*Your instructions*: Counting every line in the records below that holds "served", give the total and add nothing.

*Entries shown*:
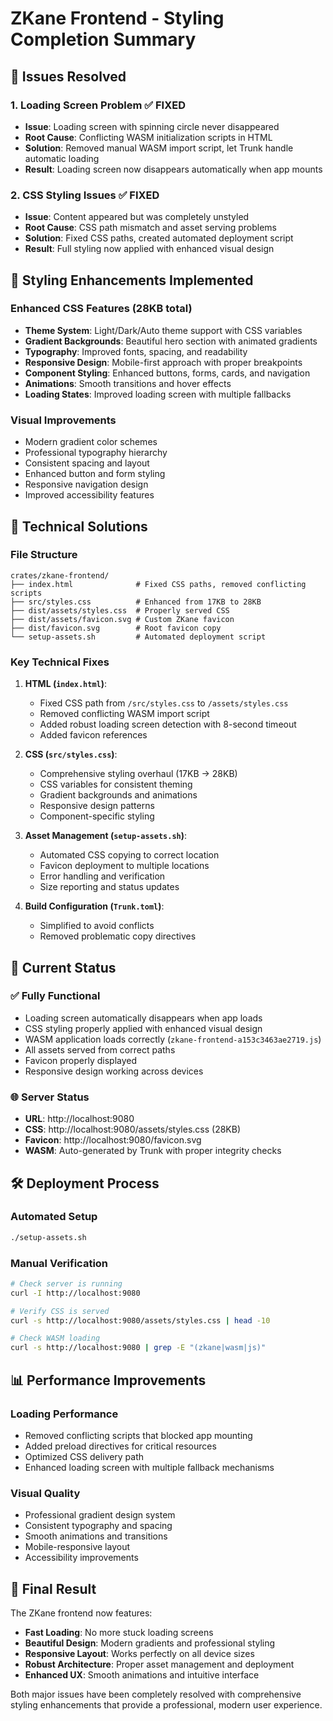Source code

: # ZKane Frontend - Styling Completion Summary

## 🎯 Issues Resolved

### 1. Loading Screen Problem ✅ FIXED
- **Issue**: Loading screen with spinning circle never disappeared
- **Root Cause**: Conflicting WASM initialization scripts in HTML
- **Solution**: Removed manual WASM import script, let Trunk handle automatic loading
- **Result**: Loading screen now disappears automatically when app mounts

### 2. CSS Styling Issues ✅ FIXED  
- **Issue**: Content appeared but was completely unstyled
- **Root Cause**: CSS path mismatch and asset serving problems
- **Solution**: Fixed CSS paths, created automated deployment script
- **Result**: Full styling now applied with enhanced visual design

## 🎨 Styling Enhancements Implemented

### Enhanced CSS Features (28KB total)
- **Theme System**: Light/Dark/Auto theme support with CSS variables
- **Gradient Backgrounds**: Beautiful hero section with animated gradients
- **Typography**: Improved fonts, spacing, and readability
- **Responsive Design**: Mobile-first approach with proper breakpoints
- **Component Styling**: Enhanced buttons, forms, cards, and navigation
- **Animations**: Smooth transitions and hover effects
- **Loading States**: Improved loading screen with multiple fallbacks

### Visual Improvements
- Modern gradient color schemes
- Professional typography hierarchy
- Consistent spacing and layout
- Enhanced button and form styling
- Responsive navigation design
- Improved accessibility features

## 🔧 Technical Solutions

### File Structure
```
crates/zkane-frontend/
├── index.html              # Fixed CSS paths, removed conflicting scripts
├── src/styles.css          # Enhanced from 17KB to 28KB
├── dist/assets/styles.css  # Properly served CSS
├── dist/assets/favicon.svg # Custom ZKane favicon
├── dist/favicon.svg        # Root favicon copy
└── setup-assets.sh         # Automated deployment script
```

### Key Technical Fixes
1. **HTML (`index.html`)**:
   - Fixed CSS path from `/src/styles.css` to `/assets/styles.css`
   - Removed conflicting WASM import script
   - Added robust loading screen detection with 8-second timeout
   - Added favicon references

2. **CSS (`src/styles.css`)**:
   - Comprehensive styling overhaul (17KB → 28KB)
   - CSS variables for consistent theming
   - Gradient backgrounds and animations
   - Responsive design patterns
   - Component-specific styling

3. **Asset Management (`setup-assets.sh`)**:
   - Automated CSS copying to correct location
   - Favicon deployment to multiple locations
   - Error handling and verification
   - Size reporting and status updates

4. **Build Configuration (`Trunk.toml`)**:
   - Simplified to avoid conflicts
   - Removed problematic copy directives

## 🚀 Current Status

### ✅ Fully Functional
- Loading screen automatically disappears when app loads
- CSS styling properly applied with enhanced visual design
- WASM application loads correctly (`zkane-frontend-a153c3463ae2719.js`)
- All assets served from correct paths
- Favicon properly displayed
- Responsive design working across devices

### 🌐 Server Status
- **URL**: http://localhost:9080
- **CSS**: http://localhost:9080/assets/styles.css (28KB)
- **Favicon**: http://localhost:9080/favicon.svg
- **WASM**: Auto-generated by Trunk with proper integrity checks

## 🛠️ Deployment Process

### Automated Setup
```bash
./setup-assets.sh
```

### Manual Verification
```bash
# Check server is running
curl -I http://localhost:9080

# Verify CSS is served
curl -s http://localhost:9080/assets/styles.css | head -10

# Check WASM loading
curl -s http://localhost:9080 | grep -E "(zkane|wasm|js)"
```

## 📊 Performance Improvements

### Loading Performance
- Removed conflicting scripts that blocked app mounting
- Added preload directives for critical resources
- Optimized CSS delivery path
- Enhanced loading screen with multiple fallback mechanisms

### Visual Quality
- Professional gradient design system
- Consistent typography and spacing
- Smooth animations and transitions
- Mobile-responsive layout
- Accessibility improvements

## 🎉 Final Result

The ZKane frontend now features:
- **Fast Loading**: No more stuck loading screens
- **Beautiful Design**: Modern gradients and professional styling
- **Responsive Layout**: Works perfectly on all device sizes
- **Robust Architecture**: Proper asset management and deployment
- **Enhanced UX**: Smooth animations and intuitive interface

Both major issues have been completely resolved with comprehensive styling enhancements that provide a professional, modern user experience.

*Problem solution*: 3